Si parlò anche, all'epoca, di una certa familiarità con sostanze proibite. Insomma, c'erano tutti gli ingredienti per fare di lui una stella. Tutti gli elementi per inserirlo in quel filone di artisti, veri e dunque necessariamente anche maledetti, di cui è pieno l'album di famiglia del jazz. Si scomodarono paragoni importanti. Il succitato Keith Jarrett (in realtà stilisticamente molto distante da Mehldau), Bill Evans, Lennie Tristano.
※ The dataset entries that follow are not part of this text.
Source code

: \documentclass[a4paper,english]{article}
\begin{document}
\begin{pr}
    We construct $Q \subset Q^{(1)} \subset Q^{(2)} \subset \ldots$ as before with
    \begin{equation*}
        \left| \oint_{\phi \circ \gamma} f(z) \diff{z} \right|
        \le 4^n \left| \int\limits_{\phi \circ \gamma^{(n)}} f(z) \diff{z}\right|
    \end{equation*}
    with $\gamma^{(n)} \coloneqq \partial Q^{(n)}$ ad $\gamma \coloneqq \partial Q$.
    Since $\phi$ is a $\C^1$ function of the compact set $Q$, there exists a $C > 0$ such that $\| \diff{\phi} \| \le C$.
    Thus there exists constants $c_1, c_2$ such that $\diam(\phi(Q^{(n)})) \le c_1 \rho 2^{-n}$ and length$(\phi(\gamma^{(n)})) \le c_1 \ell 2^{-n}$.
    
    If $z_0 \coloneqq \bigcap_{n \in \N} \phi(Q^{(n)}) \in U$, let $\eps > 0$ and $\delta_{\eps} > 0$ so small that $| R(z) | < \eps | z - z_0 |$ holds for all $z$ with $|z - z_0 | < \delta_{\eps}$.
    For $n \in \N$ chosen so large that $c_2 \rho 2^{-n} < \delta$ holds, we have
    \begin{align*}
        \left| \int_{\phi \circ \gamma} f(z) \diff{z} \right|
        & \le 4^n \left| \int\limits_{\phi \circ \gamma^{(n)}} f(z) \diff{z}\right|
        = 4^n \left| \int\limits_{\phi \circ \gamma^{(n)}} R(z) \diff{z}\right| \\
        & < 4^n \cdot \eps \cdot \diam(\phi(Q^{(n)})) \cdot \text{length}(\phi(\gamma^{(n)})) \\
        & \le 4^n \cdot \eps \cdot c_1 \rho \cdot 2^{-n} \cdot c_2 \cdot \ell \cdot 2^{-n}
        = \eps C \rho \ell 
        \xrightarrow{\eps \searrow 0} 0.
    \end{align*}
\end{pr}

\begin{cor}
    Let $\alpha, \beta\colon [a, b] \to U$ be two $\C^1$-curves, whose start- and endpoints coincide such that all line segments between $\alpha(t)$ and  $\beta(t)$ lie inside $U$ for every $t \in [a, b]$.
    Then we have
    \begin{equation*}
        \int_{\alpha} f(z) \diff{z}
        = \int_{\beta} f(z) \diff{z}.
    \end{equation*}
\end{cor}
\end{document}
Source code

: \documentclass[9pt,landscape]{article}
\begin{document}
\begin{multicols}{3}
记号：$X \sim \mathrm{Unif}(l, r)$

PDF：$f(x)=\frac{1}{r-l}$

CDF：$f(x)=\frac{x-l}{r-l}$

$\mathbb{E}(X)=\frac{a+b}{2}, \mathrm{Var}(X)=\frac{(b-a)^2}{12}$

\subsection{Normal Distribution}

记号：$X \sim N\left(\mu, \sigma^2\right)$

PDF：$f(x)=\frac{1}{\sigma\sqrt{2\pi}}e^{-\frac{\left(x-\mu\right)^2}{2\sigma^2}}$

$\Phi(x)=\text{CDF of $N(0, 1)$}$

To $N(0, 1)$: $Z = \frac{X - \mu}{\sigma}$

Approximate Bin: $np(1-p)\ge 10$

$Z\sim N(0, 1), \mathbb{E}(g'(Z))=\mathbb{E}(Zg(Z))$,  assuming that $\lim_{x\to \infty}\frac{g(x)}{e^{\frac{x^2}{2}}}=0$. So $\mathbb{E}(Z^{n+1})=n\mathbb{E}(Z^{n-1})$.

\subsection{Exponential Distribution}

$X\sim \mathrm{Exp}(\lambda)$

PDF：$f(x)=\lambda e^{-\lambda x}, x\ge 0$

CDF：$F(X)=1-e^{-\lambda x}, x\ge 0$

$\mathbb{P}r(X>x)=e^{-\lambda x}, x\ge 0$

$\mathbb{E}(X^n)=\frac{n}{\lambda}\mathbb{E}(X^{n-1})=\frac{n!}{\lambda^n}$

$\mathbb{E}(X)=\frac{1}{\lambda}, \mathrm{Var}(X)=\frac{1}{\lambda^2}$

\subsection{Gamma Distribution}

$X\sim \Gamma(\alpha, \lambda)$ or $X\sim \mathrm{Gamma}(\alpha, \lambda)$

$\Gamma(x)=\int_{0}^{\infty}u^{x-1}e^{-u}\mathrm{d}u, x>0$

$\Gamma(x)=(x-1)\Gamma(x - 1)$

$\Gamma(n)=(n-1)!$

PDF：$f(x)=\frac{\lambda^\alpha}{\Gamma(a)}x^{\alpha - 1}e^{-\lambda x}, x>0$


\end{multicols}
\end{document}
Da allora sono passati molti anni, ed alcune centinaia di concerti. Il Brad Mehldau che abbiamo ascoltato in questa serata milanese (con Larry Grenadier al contrabbasso e Jeff Ballard alla batteria) suona sempre magnificamente, ma nel bene e nel male è assai distante dai tormenti d'artista di cui sopra. Abbiamo avuto l'impressione, piuttosto, di trovarci di fronte al classico concerto di routine. Molto ben confezionato, ma anche privo di momenti significativi. Gli echi di Lennie Tristano e Bill Evans hanno ceduto il passo al ben più accessibile e commerciale Esbjorn Svensson. Loop di derivazione rock (l'amore di Mehldau per i Radiohead o per Paul Simon è cosa nota) sviluppati all'infinito con frasi fluide, intervalli brevi, armonie non troppo complesse, qualche passaggio sulle ottave fatto più per impressionare la platea che per autentica esigenza espressiva.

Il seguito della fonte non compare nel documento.